Segment Start: Working data

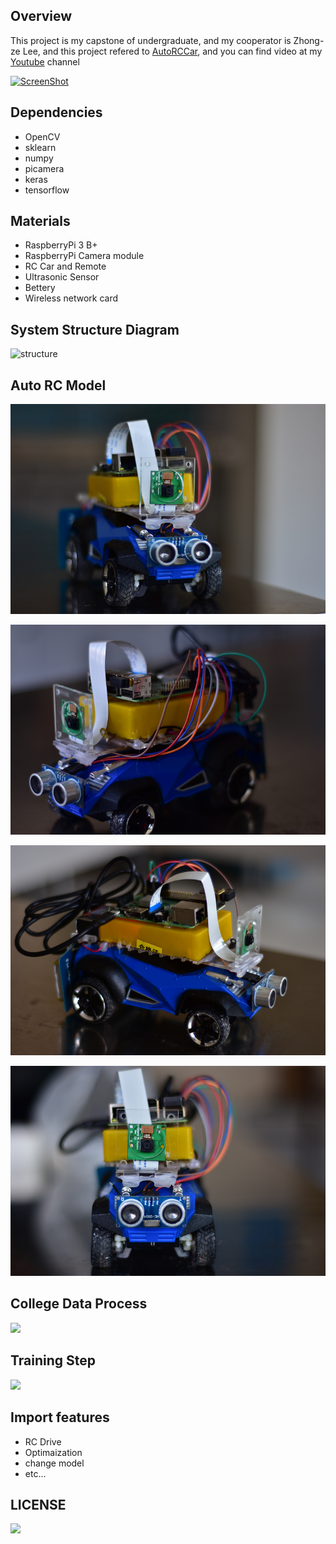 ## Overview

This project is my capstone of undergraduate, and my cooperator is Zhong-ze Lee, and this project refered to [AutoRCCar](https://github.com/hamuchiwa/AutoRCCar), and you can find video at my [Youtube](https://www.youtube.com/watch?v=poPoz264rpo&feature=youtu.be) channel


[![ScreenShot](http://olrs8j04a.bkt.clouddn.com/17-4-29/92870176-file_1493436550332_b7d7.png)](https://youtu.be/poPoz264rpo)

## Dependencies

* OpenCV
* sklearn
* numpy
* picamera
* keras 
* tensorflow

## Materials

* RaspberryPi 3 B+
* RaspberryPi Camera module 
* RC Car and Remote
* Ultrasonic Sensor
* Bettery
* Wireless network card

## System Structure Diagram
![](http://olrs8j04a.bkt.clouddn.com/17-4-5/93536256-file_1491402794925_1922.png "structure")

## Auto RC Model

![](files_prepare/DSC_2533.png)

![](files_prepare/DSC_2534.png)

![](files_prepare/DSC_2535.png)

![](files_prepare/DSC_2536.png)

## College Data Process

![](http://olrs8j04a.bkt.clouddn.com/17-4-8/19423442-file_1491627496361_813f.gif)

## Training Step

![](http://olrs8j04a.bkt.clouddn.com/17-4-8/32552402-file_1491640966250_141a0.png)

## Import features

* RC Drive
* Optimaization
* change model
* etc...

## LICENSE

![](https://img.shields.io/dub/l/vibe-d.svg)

Segment End: Working data

Task prompt
This exercise needs every entry retyped exactly, with the pictures removed.

Result for this exercise
 ## Overview

This project is my capstone of undergraduate, and my cooperator is Zhong-ze Lee, and this project refered to [AutoRCCar](https://github.com/hamuchiwa/AutoRCCar), and you can find video at my [Youtube](https://www.youtube.com/watch?v=poPoz264rpo&feature=youtu.be) channel


[![ScreenShot](http://olrs8j04a.bkt.clouddn.com/17-4-29/92870176-file_1493436550332_b7d7.png)](https://youtu.be/poPoz264rpo)

## Dependencies

* OpenCV
* sklearn
* numpy
* picamera
* keras 
* tensorflow

## Materials

* RaspberryPi 3 B+
* RaspberryPi Camera module 
* RC Car and Remote
* Ultrasonic Sensor
* Bettery
* Wireless network card

## System Structure Diagram
![](http://olrs8j04a.bkt.clouddn.com/17-4-5/93536256-file_1491402794925_1922.png "structure")

## Auto RC Model

![](files_prepare/DSC_2533.png)

![](files_prepare/DSC_2534.png)

![](files_prepare/DSC_2535.png)

![](files_prepare/DSC_2536.png)

## College Data Process

![](http://olrs8j04a.bkt.clouddn.com/17-4-8/19423442-file_1491627496361_813f.gif)

## Training Step

![](http://olrs8j04a.bkt.clouddn.com/17-4-8/32552402-file_1491640966250_141a0.png)

## Import features

* RC Drive
* Optimaization
* change model
* etc...

## LICENSE

![](https://img.shields.io/dub/l/vibe-d.svg)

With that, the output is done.